- [Your objective]
Exactly the lines from the one containing "and Recommendations for" to the final line below should be output, and no others.

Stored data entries
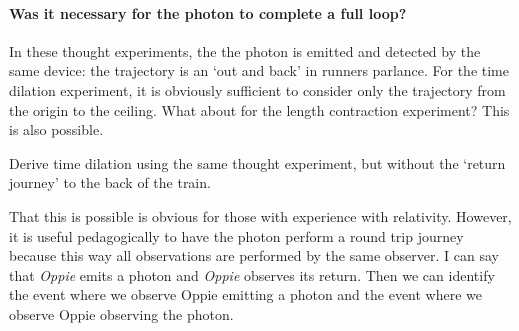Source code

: \begin{subappendices}
\paragraph{Was it necessary for the photon to complete a full loop?} In these thought experiments, the the photon is emitted and detected by the same device: the trajectory is an `out and back' in runners parlance. For the time dilation experiment, it is obviously sufficient to consider only the trajectory from the origin to the ceiling. What about for the length contraction experiment? This is also possible. 
\begin{exercise}
Derive time dilation using the same thought experiment, but without the `return journey' to the back of the train. 
\end{exercise}
That this is possible is obvious for those with experience with relativity. However, it is useful pedagogically to have the photon perform a round trip journey because this way all observations are performed by the same observer. I can say that \emph{Oppie} emits a photon and \emph{Oppie} observes its return. Then we can identify the event where we observe Oppie emitting a photon and the event where we observe Oppie observing the photon.


\end{subappendices}
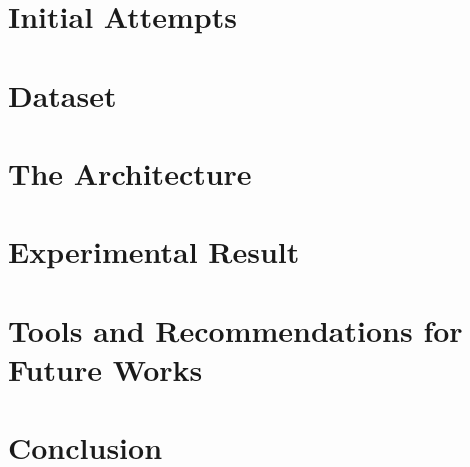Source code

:\documentclass[12pt]{report}
\theoremstyle{plain}
\theoremstyle{definition}
\begin{document}
\chapter{Initial Attempts}


\chapter{Dataset}


\chapter{The Architecture}


%

\chapter{Experimental Result}


\chapter{Tools and Recommendations for Future Works}


\chapter{Conclusion}


%


\end{document}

- [Reply to the task]
\chapter{Tools and Recommendations for Future Works}


\chapter{Conclusion}


%


\end{document}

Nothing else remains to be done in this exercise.